On 12/11/21 02:34, David Matlack wrote:
The stacks help, thanks for including them. It seems like a race
during do_exit teardown. One thing I notice is that
do_exit->mmput->kvm_mmu_zap_all can interleave with
kvm_vcpu_release->kvm_tdp_mmu_put_root (full call chains omitted),
since the former path allows yielding. But I don't yet see that could
lead to any issues, let alone cause us to encounter a PFN in the EPT
with a zero refcount.
Can it?

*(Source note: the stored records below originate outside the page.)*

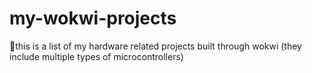 # my-wokwi-projects
🚀this is a list of my hardware related projects built through wokwi (they include multiple types of microcontrollers)
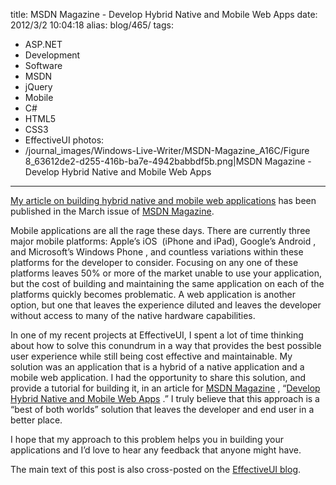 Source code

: title: MSDN Magazine - Develop Hybrid Native and Mobile Web Apps
date: 2012/3/2 10:04:18
alias: blog/465/
tags:
- ASP.NET
- Development
- Software
- MSDN
- jQuery
- Mobile
- C#
- HTML5
- CSS3
- EffectiveUI
photos:
- /journal_images/Windows-Live-Writer/MSDN-Magazine_A16C/Figure 8_63612de2-d255-416b-ba7e-4942babbdf5b.png|MSDN Magazine - Develop Hybrid Native and Mobile Web Apps
---
[My article on building hybrid native and mobile web applications](http://msdn.microsoft.com/magazine/hh852592) has been published in the March issue of [MSDN Magazine](http://msdn.microsoft.com/magazine).

Mobile applications are all the rage these days. There are currently three major mobile platforms: Apple’s iOS  (iPhone and iPad), Google’s Android , and Microsoft’s Windows Phone , and countless variations within these platforms for the developer to consider. Focusing on any one of these platforms leaves 50% or more of the market unable to use your application, but the cost of building and maintaining the same application on each of the platforms quickly becomes problematic. A web application is another option, but one that leaves the experience diluted and leaves the developer without access to many of the native hardware capabilities. 

In one of my recent projects at EffectiveUI, I spent a lot of time thinking about how to solve this conundrum in a way that provides the best possible user experience while still being cost effective and maintainable. My solution was an application that is a hybrid of a native application and a mobile web application. I had the opportunity to share this solution, and provide a tutorial for building it, in an article for [MSDN Magazine](http://msdn.microsoft.com/magazine) , “[Develop Hybrid Native and Mobile Web Apps](http://msdn.microsoft.com/magazine/hh852592) .” I truly believe that this approach is a “best of both worlds” solution that leaves the developer and end user in a better place.

I hope that my approach to this problem helps you in building your applications and I’d love to hear any feedback that anyone might have.

The main text of this post is also cross-posted on the [EffectiveUI blog](http://blog.effectiveui.com/?p=8360). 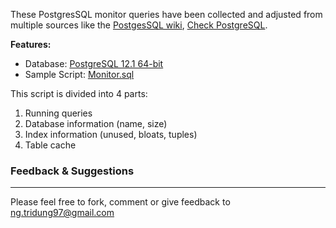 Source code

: These PostgresSQL monitor queries have been collected and adjusted from multiple sources like the [PostgesSQL wiki](https://wiki.postgresql.org/wiki/Main_Page), [Check PostgreSQL](https://bucardo.org/check_postgres/).

**Features:**
+ Database: [PostgreSQL 12.1 64-bit](https://www.postgresql.org/download/)
+ Sample Script: [Monitor.sql](https://github.com/ngtridung97/PostgreSQL-Monitor/blob/master/Monitor.sql)

This script is divided into 4 parts:

1. Running queries
2. Database information (name, size)
3. Index information (unused, bloats, tuples)
4. Table cache

### Feedback & Suggestions
----------
Please feel free to fork, comment or give feedback to ng.tridung97@gmail.com
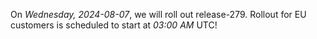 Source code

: On *Wednesday, 2024-08-07*, we will roll out release-279.
Rollout for EU customers is scheduled to start at *03:00 AM* UTC!

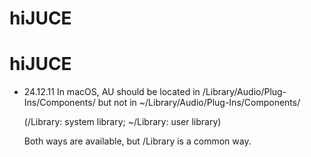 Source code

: # hiJUCE

# hiJUCE

- 24.12.11
  In macOS, AU should be located in /Library/Audio/Plug-Ins/Components/ but not in ~/Library/Audio/Plug-Ins/Components/

  (/Library: system library; ~/Library: user library)

  Both ways are available, but /Library is a common way.
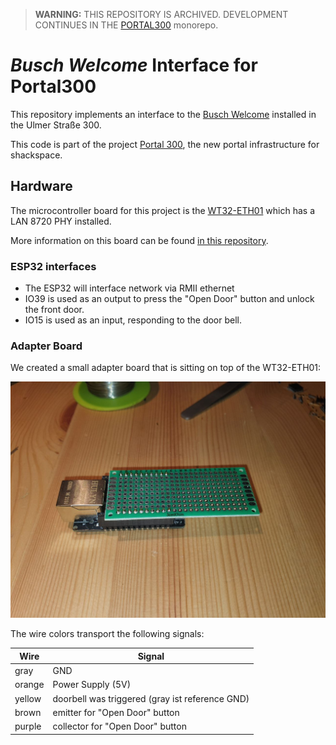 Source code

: > **WARNING:** THIS REPOSITORY IS ARCHIVED. DEVELOPMENT CONTINUES IN THE [PORTAL300](https://github.com/shackspace/portal300) monorepo.

# _Busch Welcome_ Interface for Portal300

This repository implements an interface to the [Busch Welcome](https://www.busch-jaeger.de/busch-welcome) installed in the Ulmer Straße 300.

This code is part of the project [Portal 300](https://wiki.shackspace.de/infrastruktur/portal300), the new portal infrastructure for shackspace.

## Hardware

The microcontroller board for this project is the [WT32-ETH01](http://www.wireless-tag.com/portfolio/wt32-eth01/) which has a LAN 8720 PHY installed.

More information on this board can be found [in this repository](https://github.com/ldijkman/WT32-ETH01-LAN-8720-RJ45-).

### ESP32 interfaces

- The ESP32 will interface network via RMII ethernet
- IO39 is used as an output to press the "Open Door" button and unlock the front door.
- IO15 is used as an input, responding to the door bell.

### Adapter Board

We created a small adapter board that is sitting on top of the WT32-ETH01:

![A tiny PCB sitting on top of a ESP32 module with ethernet jack](doc/adapter-board.jpg)

The wire colors transport the following signals:

| Wire   | Signal                                          |
| ------ | ----------------------------------------------- |
| gray   | GND                                             |
| orange | Power Supply (5V)                               |
| yellow | doorbell was triggered (gray ist reference GND) |
| brown  | emitter for "Open Door" button                  |
| purple | collector for "Open Door" button                |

The call chains are
zap_gfn_range+2229
kvm_tdp_mmu_put_root+465
kvm_mmu_free_roots+629
kvm_mmu_unload+28
kvm_arch_destroy_vm+510
kvm_put_kvm+1017
kvm_vcpu_release+78
__fput+516
task_work_run+206
do_exit+2615
do_group_exit+236
and
zap_gfn_range+2229
__kvm_tdp_mmu_zap_gfn_range+162
kvm_tdp_mmu_zap_all+34
kvm_mmu_zap_all+518
kvm_mmu_notifier_release+83
__mmu_notifier_release+420
exit_mmap+965
mmput+167
do_exit+2482
do_group_exit+236
but there can be no parallelism or interleaving here, because the call
to kvm_vcpu_release() is scheduled in exit_files() (and performed in
exit_task_work()). That comes after exit_mm(), where mmput() is called.
Even if the two could interleave, they go through the same zap_gfn_range
path. That path takes the lock for write and only yields on the 512
top-level page structures. Anything below is handled by
tdp_mmu_set_spte's (with mutual recursion between handle_changed_spte
and handle_removed_tdp_mmu_page), and there are no yields on that path.
Paolo